→ **Data records**:
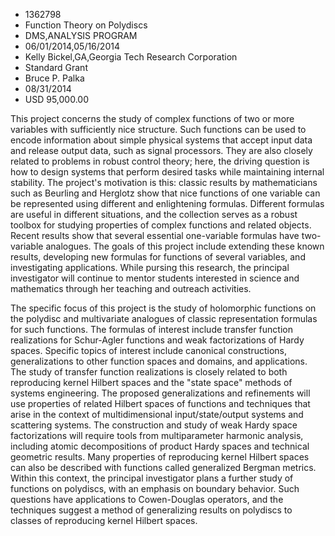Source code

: 
* 1362798
* Function Theory on Polydiscs
* DMS,ANALYSIS PROGRAM
* 06/01/2014,05/16/2014
* Kelly Bickel,GA,Georgia Tech Research Corporation
* Standard Grant
* Bruce P. Palka
* 08/31/2014
* USD 95,000.00

This project concerns the study of complex functions of two or more variables
with sufficiently nice structure. Such functions can be used to encode
information about simple physical systems that accept input data and release
output data, such as signal processors. They are also closely related to
problems in robust control theory; here, the driving question is how to design
systems that perform desired tasks while maintaining internal stability. The
project's motivation is this: classic results by mathematicians such as Beurling
and Herglotz show that nice functions of one variable can be represented using
different and enlightening formulas. Different formulas are useful in different
situations, and the collection serves as a robust toolbox for studying
properties of complex functions and related objects. Recent results show that
several essential one-variable formulas have two-variable analogues. The goals
of this project include extending these known results, developing new formulas
for functions of several variables, and investigating applications. While
pursing this research, the principal investigator will continue to mentor
students interested in science and mathematics through her teaching and outreach
activities.

The specific focus of this project is the study of holomorphic functions on the
polydisc and multivariate analogues of classic representation formulas for such
functions. The formulas of interest include transfer function realizations for
Schur-Agler functions and weak factorizations of Hardy spaces. Specific topics
of interest include canonical constructions, generalizations to other function
spaces and domains, and applications. The study of transfer function
realizations is closely related to both reproducing kernel Hilbert spaces and
the "state space" methods of systems engineering. The proposed generalizations
and refinements will use properties of related Hilbert spaces of functions and
techniques that arise in the context of multidimensional input/state/output
systems and scattering systems. The construction and study of weak Hardy space
factorizations will require tools from multiparameter harmonic analysis,
including atomic decompositions of product Hardy spaces and technical geometric
results. Many properties of reproducing kernel Hilbert spaces can also be
described with functions called generalized Bergman metrics. Within this
context, the principal investigator plans a further study of functions on
polydiscs, with an emphasis on boundary behavior. Such questions have
applications to Cowen-Douglas operators, and the techniques suggest a method of
generalizing results on polydiscs to classes of reproducing kernel Hilbert
spaces.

→ **What is required**:
Write the listing above out again word for word, excluding all images.

→ **Task answer**:
Source code

: 
* 1362798
* Function Theory on Polydiscs
* DMS,ANALYSIS PROGRAM
* 06/01/2014,05/16/2014
* Kelly Bickel,GA,Georgia Tech Research Corporation
* Standard Grant
* Bruce P. Palka
* 08/31/2014
* USD 95,000.00

This project concerns the study of complex functions of two or more variables
with sufficiently nice structure. Such functions can be used to encode
information about simple physical systems that accept input data and release
output data, such as signal processors. They are also closely related to
problems in robust control theory; here, the driving question is how to design
systems that perform desired tasks while maintaining internal stability. The
project's motivation is this: classic results by mathematicians such as Beurling
and Herglotz show that nice functions of one variable can be represented using
different and enlightening formulas. Different formulas are useful in different
situations, and the collection serves as a robust toolbox for studying
properties of complex functions and related objects. Recent results show that
several essential one-variable formulas have two-variable analogues. The goals
of this project include extending these known results, developing new formulas
for functions of several variables, and investigating applications. While
pursing this research, the principal investigator will continue to mentor
students interested in science and mathematics through her teaching and outreach
activities.

The specific focus of this project is the study of holomorphic functions on the
polydisc and multivariate analogues of classic representation formulas for such
functions. The formulas of interest include transfer function realizations for
Schur-Agler functions and weak factorizations of Hardy spaces. Specific topics
of interest include canonical constructions, generalizations to other function
spaces and domains, and applications. The study of transfer function
realizations is closely related to both reproducing kernel Hilbert spaces and
the "state space" methods of systems engineering. The proposed generalizations
and refinements will use properties of related Hilbert spaces of functions and
techniques that arise in the context of multidimensional input/state/output
systems and scattering systems. The construction and study of weak Hardy space
factorizations will require tools from multiparameter harmonic analysis,
including atomic decompositions of product Hardy spaces and technical geometric
results. Many properties of reproducing kernel Hilbert spaces can also be
described with functions called generalized Bergman metrics. Within this
context, the principal investigator plans a further study of functions on
polydiscs, with an emphasis on boundary behavior. Such questions have
applications to Cowen-Douglas operators, and the techniques suggest a method of
generalizing results on polydiscs to classes of reproducing kernel Hilbert
spaces.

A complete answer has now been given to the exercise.